Spain’s socialist regime strikes deal with secessionists to stay in power, sparking unrest

News & Politics

Spain has been roiled in recent days by the leftist regime’s controversial scheme to remain in power. Thousands of conservatives, federalists, and other patriots took to the streets of Madrid Thursday to protest Spanish Prime Minister Pedro Sánchez’s socialist-secessionist pact, which lawmakers and judicial groups have indicated violates not only Spanish law but the separation of powers.

What’s the background?

The 2023 Spanish general election in July saw the conservative People’s Party make massive gains in the Spanish parliament, leading all other parties — of which there are many — with over 33% of the popular vote. It also grabbed far more seats than the ruling party, the Spanish Socialist Workers Party (PSOE). Despite these gains, the People’s Party still did not net enough seats in the Congress of Deputies to form a government, even with the support of other right-of-center parties such as the Vox Party.

In the months since, the country has been in a form of parliamentary limbo, facing the prospect of a snap election should interparty negotiations prove fruitless.

In a scramble to secure another term, Sánchez, leader of the PSOE, struck a deal with Catalan separatists.

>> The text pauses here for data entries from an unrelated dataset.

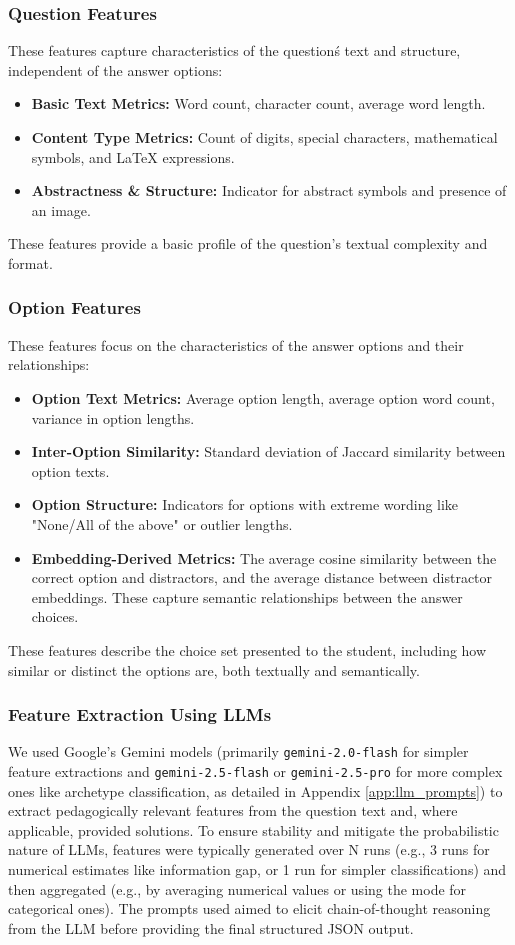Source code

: \documentclass[
    a4paper, %
    10pt, %
    twoside, %
]{LTJournalArticle}
\begin{document}
\subsubsection{Question Features}
These features capture characteristics of the question\'s text and structure, independent of the answer options:
\begin{itemize}
    \item \textbf{Basic Text Metrics:} Word count, character count, average word length.
    \item \textbf{Content Type Metrics:} Count of digits, special characters, mathematical symbols, and LaTeX expressions.
    \item \textbf{Abstractness \& Structure:} Indicator for abstract symbols and presence of an image.
\end{itemize}
These features provide a basic profile of the question's textual complexity and format.

\subsubsection{Option Features}
These features focus on the characteristics of the answer options and their relationships:
\begin{itemize}
    \item \textbf{Option Text Metrics:} Average option length, average option word count, variance in option lengths.
    \item \textbf{Inter-Option Similarity:} Standard deviation of Jaccard similarity between option texts.
    \item \textbf{Option Structure:} Indicators for options with extreme wording like "None/All of the above" or outlier lengths.
    \item \textbf{Embedding-Derived Metrics:} The average cosine similarity between the correct option and distractors, and the average distance between distractor embeddings. These capture semantic relationships between the answer choices.
\end{itemize}
These features describe the choice set presented to the student, including how similar or distinct the options are, both textually and semantically.

\subsubsection{Feature Extraction Using LLMs}
We used Google's Gemini models (primarily \texttt{gemini-2.0-flash} for simpler feature extractions and \texttt{gemini-2.5-flash} or \texttt{gemini-2.5-pro} for more complex ones like archetype classification, as detailed in Appendix \ref{app:llm_prompts}) to extract pedagogically relevant features from the question text and, where applicable, provided solutions. To ensure stability and mitigate the probabilistic nature of LLMs, features were typically generated over N runs (e.g., 3 runs for numerical estimates like information gap, or 1 run for simpler classifications) and then aggregated (e.g., by averaging numerical values or using the mode for categorical ones). The prompts used aimed to elicit chain-of-thought reasoning from the LLM before providing the final structured JSON output.
\end{document}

To ensure that conservatives couldn’t form a government and restore order, Sánchez promised Together for Catalonia, also known as Junts, that those who took part in the failed and violent secessionist attempt in 2017 would be granted amnesty — meaning fugitive Catalan leader Carles Puigdemont and others who sought Spain’s breakup would get a free pass. In exchange, Junts need only pledge its support for Sánchez’s Spanish Socialist Workers Party.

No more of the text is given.